* _Your task_
Copy every record below exactly as it stands.

BEGIN Working data

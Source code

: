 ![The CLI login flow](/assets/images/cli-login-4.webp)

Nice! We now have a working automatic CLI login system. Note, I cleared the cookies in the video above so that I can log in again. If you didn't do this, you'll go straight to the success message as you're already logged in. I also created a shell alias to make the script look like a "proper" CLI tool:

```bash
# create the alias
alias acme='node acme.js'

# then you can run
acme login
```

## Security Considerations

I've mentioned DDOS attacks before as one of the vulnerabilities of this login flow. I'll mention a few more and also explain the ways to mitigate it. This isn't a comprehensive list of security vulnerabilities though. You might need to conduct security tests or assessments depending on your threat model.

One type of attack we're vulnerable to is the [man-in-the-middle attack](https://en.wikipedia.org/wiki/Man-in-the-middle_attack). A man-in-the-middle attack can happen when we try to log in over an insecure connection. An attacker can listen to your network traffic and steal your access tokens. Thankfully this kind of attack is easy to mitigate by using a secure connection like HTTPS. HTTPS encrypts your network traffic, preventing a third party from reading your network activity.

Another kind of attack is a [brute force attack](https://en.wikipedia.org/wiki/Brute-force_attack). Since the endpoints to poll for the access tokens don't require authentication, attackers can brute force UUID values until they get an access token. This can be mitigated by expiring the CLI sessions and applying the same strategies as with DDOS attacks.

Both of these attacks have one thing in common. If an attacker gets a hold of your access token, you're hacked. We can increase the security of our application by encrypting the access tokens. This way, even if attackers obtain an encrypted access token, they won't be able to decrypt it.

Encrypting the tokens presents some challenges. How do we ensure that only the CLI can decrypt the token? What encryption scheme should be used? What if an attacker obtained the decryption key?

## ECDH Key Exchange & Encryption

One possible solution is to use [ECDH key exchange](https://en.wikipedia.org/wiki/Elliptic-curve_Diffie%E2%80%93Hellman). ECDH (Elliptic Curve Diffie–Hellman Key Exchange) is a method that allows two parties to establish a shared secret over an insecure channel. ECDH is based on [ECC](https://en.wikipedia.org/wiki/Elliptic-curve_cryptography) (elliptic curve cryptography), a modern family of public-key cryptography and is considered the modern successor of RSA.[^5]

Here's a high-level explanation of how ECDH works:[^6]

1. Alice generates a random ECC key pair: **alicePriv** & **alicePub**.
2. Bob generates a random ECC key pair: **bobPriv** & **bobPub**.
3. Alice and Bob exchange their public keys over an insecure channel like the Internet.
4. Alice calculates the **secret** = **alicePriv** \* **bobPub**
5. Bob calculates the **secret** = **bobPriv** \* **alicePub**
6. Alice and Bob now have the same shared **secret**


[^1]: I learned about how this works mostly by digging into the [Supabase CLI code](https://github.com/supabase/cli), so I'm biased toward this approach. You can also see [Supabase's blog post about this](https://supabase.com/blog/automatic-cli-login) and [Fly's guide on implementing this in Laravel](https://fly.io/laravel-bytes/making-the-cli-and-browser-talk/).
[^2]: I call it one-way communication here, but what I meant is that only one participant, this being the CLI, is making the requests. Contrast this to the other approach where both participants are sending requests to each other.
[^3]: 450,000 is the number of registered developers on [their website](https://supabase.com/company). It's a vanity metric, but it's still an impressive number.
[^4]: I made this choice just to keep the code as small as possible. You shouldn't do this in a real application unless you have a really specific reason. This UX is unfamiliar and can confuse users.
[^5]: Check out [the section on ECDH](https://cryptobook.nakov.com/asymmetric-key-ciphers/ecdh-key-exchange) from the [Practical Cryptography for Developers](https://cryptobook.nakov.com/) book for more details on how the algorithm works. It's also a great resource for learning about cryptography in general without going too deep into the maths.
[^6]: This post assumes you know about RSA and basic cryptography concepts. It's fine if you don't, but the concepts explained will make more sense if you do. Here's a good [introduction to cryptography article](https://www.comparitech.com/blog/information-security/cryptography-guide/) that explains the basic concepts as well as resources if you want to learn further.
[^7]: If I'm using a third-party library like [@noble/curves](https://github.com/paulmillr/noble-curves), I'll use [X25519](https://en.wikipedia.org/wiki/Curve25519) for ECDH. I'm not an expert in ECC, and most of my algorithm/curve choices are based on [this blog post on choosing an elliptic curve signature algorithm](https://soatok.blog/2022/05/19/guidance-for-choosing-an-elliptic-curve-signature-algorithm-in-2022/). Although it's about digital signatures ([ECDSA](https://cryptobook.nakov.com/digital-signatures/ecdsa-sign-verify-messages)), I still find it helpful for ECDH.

END Working data

* _Output of the exercise_
Source code

: ![The CLI login flow](/assets/images/cli-login-4.webp)

Nice! We now have a working automatic CLI login system. Note, I cleared the cookies in the video above so that I can log in again. If you didn't do this, you'll go straight to the success message as you're already logged in. I also created a shell alias to make the script look like a "proper" CLI tool:

```bash
# create the alias
alias acme='node acme.js'

# then you can run
acme login
```

## Security Considerations

I've mentioned DDOS attacks before as one of the vulnerabilities of this login flow. I'll mention a few more and also explain the ways to mitigate it. This isn't a comprehensive list of security vulnerabilities though. You might need to conduct security tests or assessments depending on your threat model.

One type of attack we're vulnerable to is the [man-in-the-middle attack](https://en.wikipedia.org/wiki/Man-in-the-middle_attack). A man-in-the-middle attack can happen when we try to log in over an insecure connection. An attacker can listen to your network traffic and steal your access tokens. Thankfully this kind of attack is easy to mitigate by using a secure connection like HTTPS. HTTPS encrypts your network traffic, preventing a third party from reading your network activity.

Another kind of attack is a [brute force attack](https://en.wikipedia.org/wiki/Brute-force_attack). Since the endpoints to poll for the access tokens don't require authentication, attackers can brute force UUID values until they get an access token. This can be mitigated by expiring the CLI sessions and applying the same strategies as with DDOS attacks.

Both of these attacks have one thing in common. If an attacker gets a hold of your access token, you're hacked. We can increase the security of our application by encrypting the access tokens. This way, even if attackers obtain an encrypted access token, they won't be able to decrypt it.

Encrypting the tokens presents some challenges. How do we ensure that only the CLI can decrypt the token? What encryption scheme should be used? What if an attacker obtained the decryption key?

## ECDH Key Exchange & Encryption

One possible solution is to use [ECDH key exchange](https://en.wikipedia.org/wiki/Elliptic-curve_Diffie%E2%80%93Hellman). ECDH (Elliptic Curve Diffie–Hellman Key Exchange) is a method that allows two parties to establish a shared secret over an insecure channel. ECDH is based on [ECC](https://en.wikipedia.org/wiki/Elliptic-curve_cryptography) (elliptic curve cryptography), a modern family of public-key cryptography and is considered the modern successor of RSA.[^5]

Here's a high-level explanation of how ECDH works:[^6]

1. Alice generates a random ECC key pair: **alicePriv** & **alicePub**.
2. Bob generates a random ECC key pair: **bobPriv** & **bobPub**.
3. Alice and Bob exchange their public keys over an insecure channel like the Internet.
4. Alice calculates the **secret** = **alicePriv** \* **bobPub**
5. Bob calculates the **secret** = **bobPriv** \* **alicePub**
6. Alice and Bob now have the same shared **secret**


[^1]: I learned about how this works mostly by digging into the [Supabase CLI code](https://github.com/supabase/cli), so I'm biased toward this approach. You can also see [Supabase's blog post about this](https://supabase.com/blog/automatic-cli-login) and [Fly's guide on implementing this in Laravel](https://fly.io/laravel-bytes/making-the-cli-and-browser-talk/).
[^2]: I call it one-way communication here, but what I meant is that only one participant, this being the CLI, is making the requests. Contrast this to the other approach where both participants are sending requests to each other.
[^3]: 450,000 is the number of registered developers on [their website](https://supabase.com/company). It's a vanity metric, but it's still an impressive number.
[^4]: I made this choice just to keep the code as small as possible. You shouldn't do this in a real application unless you have a really specific reason. This UX is unfamiliar and can confuse users.
[^5]: Check out [the section on ECDH](https://cryptobook.nakov.com/asymmetric-key-ciphers/ecdh-key-exchange) from the [Practical Cryptography for Developers](https://cryptobook.nakov.com/) book for more details on how the algorithm works. It's also a great resource for learning about cryptography in general without going too deep into the maths.
[^6]: This post assumes you know about RSA and basic cryptography concepts. It's fine if you don't, but the concepts explained will make more sense if you do. Here's a good [introduction to cryptography article](https://www.comparitech.com/blog/information-security/cryptography-guide/) that explains the basic concepts as well as resources if you want to learn further.
[^7]: If I'm using a third-party library like [@noble/curves](https://github.com/paulmillr/noble-curves), I'll use [X25519](https://en.wikipedia.org/wiki/Curve25519) for ECDH. I'm not an expert in ECC, and most of my algorithm/curve choices are based on [this blog post on choosing an elliptic curve signature algorithm](https://soatok.blog/2022/05/19/guidance-for-choosing-an-elliptic-curve-signature-algorithm-in-2022/). Although it's about digital signatures ([ECDSA](https://cryptobook.nakov.com/digital-signatures/ecdsa-sign-verify-messages)), I still find it helpful for ECDH.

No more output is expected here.